With LLMs, you do. They aren't an abstraction, and seeing this worn out, tired and routinely debunked comparison being presented in every bloody thread is wearing a little thin at this point.

We've seen this argument hundreds of times on this very site. Repeating it doesn't make it true.

sd9 5 hours ago | parent | prev | next [-]

Lovely story, thanks for sharing.

I wonder how many assembly programmers got over it and retrained, versus moved on to do something totally different.

I find the agentic way of working simultaneously more exhausting and less stimulating. I don’t know if that’s something I’m going to get over, or whether this is the end of the line for me.
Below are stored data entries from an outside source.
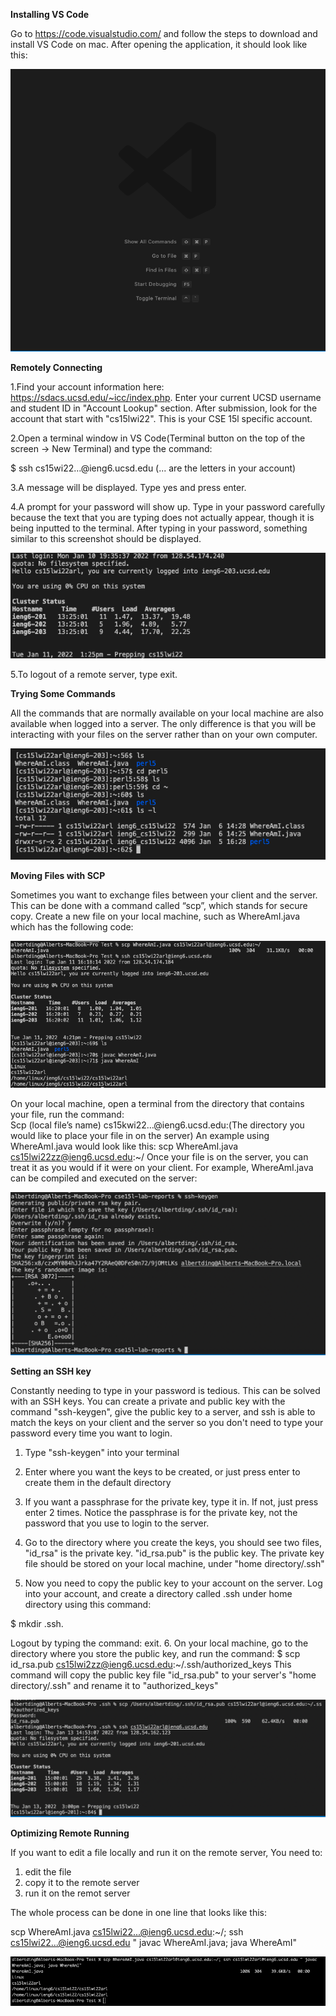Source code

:**Installing VS Code**

Go to https://code.visualstudio.com/ and follow the steps to download and install VS Code on mac. After opening the application, it should look like this: 

![Image](1.png)

**Remotely Connecting**

1.Find your account information here: https://sdacs.ucsd.edu/~icc/index.php. Enter your current UCSD username and student ID in "Account Lookup" section. After submission, look for the account that start with "cs15lwi22". This is your CSE 15l specific account. 

2.Open a terminal window in VS Code(Terminal button on the top of the screen -> New Terminal) and type the command: 

$ ssh cs15wi22…@ieng6.ucsd.edu 
(... are the letters in your account)

3.A message will be displayed. Type yes and press enter. 

4.A prompt for your password will show up. Type in your password carefully because the text that you are typing does not actually appear, though it is being inputted to the terminal. After typing in your password, something similar to this screenshot should be displayed. 

![Image](2.png)

5.To logout of a remote server, type exit.

**Trying Some Commands**

All the commands that are normally available on your local machine are also available when logged into a server. The only difference is that you will be interacting with your files on the server rather than on your own computer. 

![Image](3.png)

**Moving Files with SCP**

Sometimes you want to exchange files between your client and the server. This can be done with a command called “scp”, which stands for secure copy. Create a new file on your local machine, such as WhereAmI.java which has the following code:

![Image](4.png)

On your local machine, open a terminal from the directory that contains your file, run the command:  
Scp (local file’s name) cs15kwi22…@ieng6.ucsd.edu:(The directory you would like to place your file in on the server)
An example using WhereAmI.java would look like this: 
scp WhereAmI.java cs15lwi22zz@ieng6.ucsd.edu:~/
Once your file is on the server, you can treat it as you would if it were on your client. For example, WhereAmI.java can be compiled and executed on the server: 

![Image](5.png)

**Setting an SSH key**

Constantly needing to type in your password is tedious. This can be solved with an SSH keys. You can create a private and public key with the command "ssh-keygen", give the public key to a server, and ssh is able to match the keys on your client and the server so you don't need to type your password every time you want to login. 
1. Type "ssh-keygen" into your terminal
2. Enter where you want the keys to be created, or just press enter to create them in the default directory
3. If you want a passphrase for the private key, type it in. If not, just press enter 2 times. Notice the passphrase is for the private key, not the password that you use to login to the server. 


4. Go to the directory where you create the keys, you should see two files, "id_rsa" is the private key. "id_rsa.pub" is the public key. The private key file should be stored on your local machine, under "home directory/.ssh"
5. Now you need to copy the public key to your account on the server. Log into your account, and create a directory called .ssh under home directory using this command:
 
$ mkdir .ssh.
 
Logout by typing the command: exit. 
6. On your local machine, go to the directory where you store the public key, and run the command:
$  scp id_rsa.pub cs15lwi2zz@ieng6.ucsd.edu:~/.ssh/authorized_keys
This command will copy the public key file "id_rsa.pub" to your server's "home directory/.ssh" and rename it to "authorized_keys"

![Image](6.png)

**Optimizing Remote Running**

If you want to edit a file locally and run it on the remote server, You need to:

1. edit the file
2. copy it to the remote server
3. run it on the remot server

The whole process can be done in one line that looks like this:

scp WhereAmI.java cs15lwi22...@ieng6.ucsd.edu:~/; ssh cs15lwi22...@ieng6.ucsd.edu " javac  WhereAmI.java; java WhereAmI"

![Image](7.png)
AnimalMuppet 4 hours ago | parent [-]

I wasn't there at the time, but I believe that most assembly programmers learned higher-level languages.

My mother actually started programming in octal. I don't remember her exact words, but she said something to the effect that her life got so much better when she got an assembler. I suspect that going from assembly to compilers was much the same - you no longer had to worry about register allocations and building stack frames.

ThrowawayR2 2 hours ago | parent [-]

It was a trade-off for a very long time (late 1960s to late 1990s IMO): the output of the early compilers was much less efficient than hand writing assembly language but it enabled less skilled programmers to produce working programs. Compilers pulled ahead when eventually processor ISAs evolved to optimize executing compiler generated code (e.g. the CISC -> RISC transition) and optimizing compilers became practical because of more powerful hardware. It definitely was not an overnight transformation.

jurgenburgen 3 hours ago | parent | prev [-]

The difference is that you don’t need to review the machine code produced by a compiler.

The same is not true for LLM output. I can’t tell my manager I don’t know how to fix something in production the agent wrote. The equivalent analogy would be if we had to know both the high-level language _and_ assembly.